Crate pendulum

Data structures and runtimes for timer management.

This library provides various data structures for managing coarse grain timers.

Data Structures

Overview

We provide various data structures for timer management, each with their own tradeoffs and suited for different application.

• For applications that set shorted lived timeouts, all around the same duration, consider using a HashedWheel, as it will require minimal bookkeeping at runtime for operations such as ticking, or removing expired timers.

  • Network communication
  • Cache for short lived items

• For applications that set long lived timeouts, or timeouts spread across many different durations, considuer using a HierarchicalWheel, as it will accept a variety of different durations, without loss of precision.

  • Cache for long lived items
  • Varied timeouts from user input

Hashed Wheel

Stores all timers in a fixed number of slots (num_slots), where each slot represents some fixed period of time (tick_duration). The slots we maintain are used as a circular buffer, where after each tick, we advance our position in the buffer. Each tick occurrs after approximately tick_duration time has passed.

Note: One slot could have multiple timers of differing durations, these timers will be sorted based on tick expiration. However, if the wheel is configured such that one slot contains timers expiring at different ticks, insertion time will fall back to O(n) instead of O(1). By default, max_timeout is set equal to tick_duration * num_slots - 1 ns, to ensure that all timers inserted will be O(1) inserts, though you can change this if required.

Hierarchical Wheel

Not Implemented Yet

Runtimes

Overview

We provide various runtimes on top of the base data structures for timer management, each being generic over the type of Pendulum that you choose.

Runtimes are useful because they allow you to not care about how the underlying data structure is getting ticked, or when we should check for an expired timer.

Futures

Runs the actual Pendulum in a separate thread that handles accepting requests for new timers, as well as making sure the Pendulum is ticked correctly, and finally notifications for expired timeouts.

Since the futures library is based around the concept of readiness, via Task, we can have callers doing other useful work and make it so that callers aren't continuously checking if a timer is up, only when it is actually up with the background timer thread signal readiness, so that the Futures library will poll the timer again.

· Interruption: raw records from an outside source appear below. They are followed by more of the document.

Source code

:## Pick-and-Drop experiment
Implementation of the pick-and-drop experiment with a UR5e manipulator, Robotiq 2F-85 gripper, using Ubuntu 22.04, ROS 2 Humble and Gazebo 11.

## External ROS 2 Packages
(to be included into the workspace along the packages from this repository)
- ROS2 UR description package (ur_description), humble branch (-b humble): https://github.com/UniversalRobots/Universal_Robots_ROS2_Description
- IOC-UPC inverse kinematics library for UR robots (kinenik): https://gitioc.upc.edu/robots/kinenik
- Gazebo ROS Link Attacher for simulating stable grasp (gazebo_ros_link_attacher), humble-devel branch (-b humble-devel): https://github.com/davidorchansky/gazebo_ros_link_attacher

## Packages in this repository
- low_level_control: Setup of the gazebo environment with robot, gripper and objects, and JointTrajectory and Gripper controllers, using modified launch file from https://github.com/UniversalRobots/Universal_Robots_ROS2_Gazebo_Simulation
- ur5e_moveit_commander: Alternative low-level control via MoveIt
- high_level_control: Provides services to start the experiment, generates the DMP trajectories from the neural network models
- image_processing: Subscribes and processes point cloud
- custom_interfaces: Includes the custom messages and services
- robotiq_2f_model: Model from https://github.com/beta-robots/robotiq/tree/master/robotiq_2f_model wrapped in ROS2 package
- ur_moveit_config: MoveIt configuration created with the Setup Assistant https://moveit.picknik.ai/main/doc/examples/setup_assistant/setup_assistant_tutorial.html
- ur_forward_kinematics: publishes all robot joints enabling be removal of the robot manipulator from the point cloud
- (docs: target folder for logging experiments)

Note: Timer bounds (on both the duration and capacity), is checked before returning a Future/Stream from the Timer object, so the only Error being returned from either of those objects is related to timer expiration, which makes it easy to integrate the error handling into your application correctly.

Hashed Wheel Example:

extern crate pendulum;
 
use std::time::Duration;
use std::thread;
 
use pendulum::{Pendulum, HashedWheelBuilder};
 
#[derive(Debug, PartialEq, Eq)]
struct SomeData(usize);
 
fn main() {
    // Create a pendulum with mostly default configration
    let mut wheel = HashedWheelBuilder::default()
        // Tick duration defines the resolution for our timer (all timeouts will be a multiple of this)
        .with_tick_duration(Duration::from_millis(100))
        .build();
 
    // Insert a timeout and store the token, we can use this to cancel the timeout
    let token = wheel.insert_timeout(Duration::from_millis(50), SomeData(5)).unwrap();
 
    // Tick our wheel after the given duration (100 ms)
    thread::sleep(wheel.tick_duration());
 
    // Tell the wheel that it can perform a tick
    wheel.tick();
 
    // Retrieve any expired timeouts
    while let Some(timeout) = wheel.expired_timeout() {
        assert_eq!(SomeData(5), timeout);
    }
     
    // If we tried to remove the timeout using the token, we get None (already expired)
    assert_eq!(None, wheel.remove_timeout(token));
}

Modules

error	Errors that a Pendulum can produce.
future	Futures based runtime for a Pendulum.

Structs

HashedWheel	HashedWheel representing a timer that stores timeouts for type T.
HashedWheelBuilder	Builder for configuring different options for a HashedWheel.
Token	Identifier for objects inserted into a Pendulum.

Traits

Pendulum

Trait for working with generic timer wheel implementations.